Science Highlights
Resolved Measurements of the CO-to-H2 Conversion Factor in 37 Nearby Galaxies
The molecular phase of the interstellar medium (ISM) hosts star formation. Measuring its properties, e.g. density and kinematics, is key to understanding star formation and ISM properties. The low-J CO emission is the most frequently used tracer for molecular ISM, and the CO-to-H2 conversion factor interprets the observed CO emission to molecular gas mass. With the accurate measurements of CO emission by ALMA, our understanding of the CO-to-H2 conversion factor has become the limiting factor in studying star-forming ISM. Chiang et al. (2024) assembled multi-wavelength data from 37 nearby galaxies and measured the conversion factor at 2 kpc resolution. They found that the conversion factor in each galaxy anti-correlates with the stellar mass surface density (top panels). This trend persists when we average over all galaxies, especially at surface densities above 100 solar mass per parsec square (middle panel).

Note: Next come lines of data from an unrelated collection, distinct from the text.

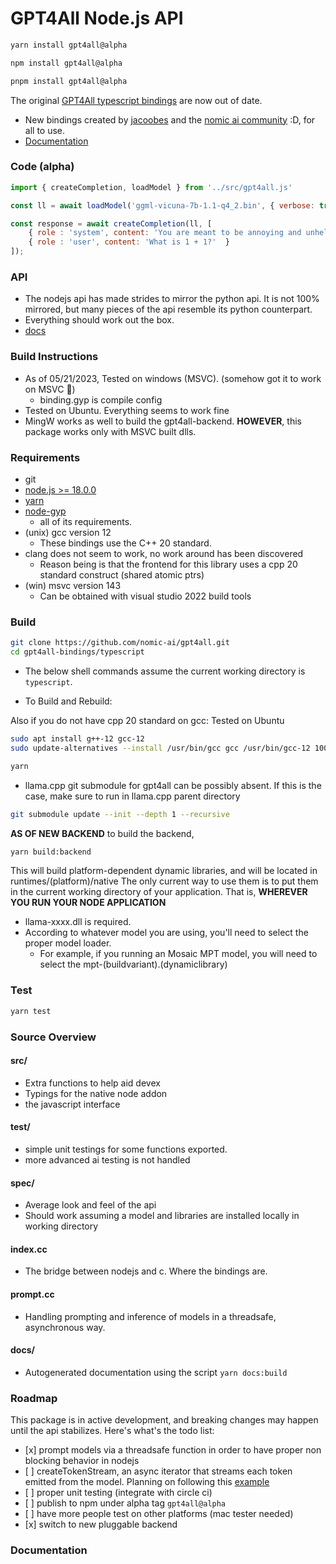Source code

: # GPT4All Node.js API

```sh
yarn install gpt4all@alpha

npm install gpt4all@alpha

pnpm install gpt4all@alpha
```

The original [GPT4All typescript bindings](https://github.com/nomic-ai/gpt4all-ts) are now out of date.

*   New bindings created by [jacoobes](https://github.com/jacoobes) and the [nomic ai community](https://home.nomic.ai) :D, for all to use.
*   [Documentation](#Documentation)
### Code (alpha)

```js
import { createCompletion, loadModel } from '../src/gpt4all.js'

const ll = await loadModel('ggml-vicuna-7b-1.1-q4_2.bin', { verbose: true });

const response = await createCompletion(ll, [
    { role : 'system', content: 'You are meant to be annoying and unhelpful.'  },
    { role : 'user', content: 'What is 1 + 1?'  } 
]);

```

### API

*   The nodejs api has made strides to mirror the python api. It is not 100% mirrored, but many pieces of the api resemble its python counterpart.
*   Everything should work out the box.
*   [docs](./docs/api.md)

### Build Instructions

*   As of 05/21/2023, Tested on windows (MSVC). (somehow got it to work on MSVC 🤯)
    *   binding.gyp is compile config
*   Tested on Ubuntu. Everything seems to work fine
*   MingW works as well to build the gpt4all-backend. **HOWEVER**, this package works only with MSVC built dlls.

### Requirements

*   git
*   [node.js >= 18.0.0](https://nodejs.org/en)
*   [yarn](https://yarnpkg.com/)
*   [node-gyp](https://github.com/nodejs/node-gyp)
    *   all of its requirements.
*   (unix) gcc version 12
    *   These bindings use the C++ 20 standard.
*   clang does not seem to work, no work around has been discovered 
    *   Reason being is that the frontend for this library uses a cpp 20 standard construct (shared atomic ptrs)
*   (win) msvc version 143
    *   Can be obtained with visual studio 2022 build tools

### Build

```sh
git clone https://github.com/nomic-ai/gpt4all.git
cd gpt4all-bindings/typescript
```

*   The below shell commands assume the current working directory is `typescript`.

*   To Build and Rebuild:

Also if you do not have cpp 20 standard on gcc:
Tested on Ubuntu

```sh 
sudo apt install g++-12 gcc-12
sudo update-alternatives --install /usr/bin/gcc gcc /usr/bin/gcc-12 100 --slave /usr/bin/g++ g++ /usr/bin/g++-12 --slave /usr/bin/gcov gcov /usr/bin/gcov-12
```

```sh
yarn
```

*   llama.cpp git submodule for gpt4all can be possibly absent. If this is the case, make sure to run in llama.cpp parent directory

```sh
git submodule update --init --depth 1 --recursive
```

**AS OF NEW BACKEND** to build the backend,

```sh
yarn build:backend
```

This will build platform-dependent dynamic libraries, and will be located in runtimes/(platform)/native The only current way to use them is to put them in the current working directory of your application. That is, **WHEREVER YOU RUN YOUR NODE APPLICATION**

*   llama-xxxx.dll is required.
*   According to whatever model you are using, you'll need to select the proper model loader.
    *   For example, if you running an Mosaic MPT model, you will need to select the mpt-(buildvariant).(dynamiclibrary)

### Test

```sh
yarn test
```

### Source Overview

#### src/

*   Extra functions to help aid devex
*   Typings for the native node addon
*   the javascript interface

#### test/

*   simple unit testings for some functions exported.
*   more advanced ai testing is not handled

#### spec/

*   Average look and feel of the api
*   Should work assuming a model and libraries are installed locally in working directory

#### index.cc

*   The bridge between nodejs and c. Where the bindings are.

#### prompt.cc

*   Handling prompting and inference of models in a threadsafe, asynchronous way.

#### docs/

*   Autogenerated documentation using the script `yarn docs:build`

### Roadmap

This package is in active development, and breaking changes may happen until the api stabilizes. Here's what's the todo list:

*   \[x] prompt models via a threadsafe function in order to have proper non blocking behavior in nodejs
*   \[ ] createTokenStream, an async iterator that streams each token emitted from the model. Planning on following this [example](https://github.com/nodejs/node-addon-examples/tree/main/threadsafe-async-iterator)
*   \[ ] proper unit testing (integrate with circle ci)
*   \[ ] publish to npm under alpha tag `gpt4all@alpha`
*   \[ ] have more people test on other platforms (mac tester needed)
*   \[x] switch to new pluggable backend

### Documentation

When normalized in each galaxy, the conversion factor scales with the stellar mass surface density as a power law with power-law indices of -0.5 and -0.2 for CO (2-1) and CO (1-0), respectively. This finding provides the missing piece of an empirical tracer for the change in CO excitation condition. Together with studies in "CO-dark" gas and CO line ratios, we provide a complete prescription for translating low-J CO emissions in Schinnerer & Leroy 2024, ARA&A, 62, 369.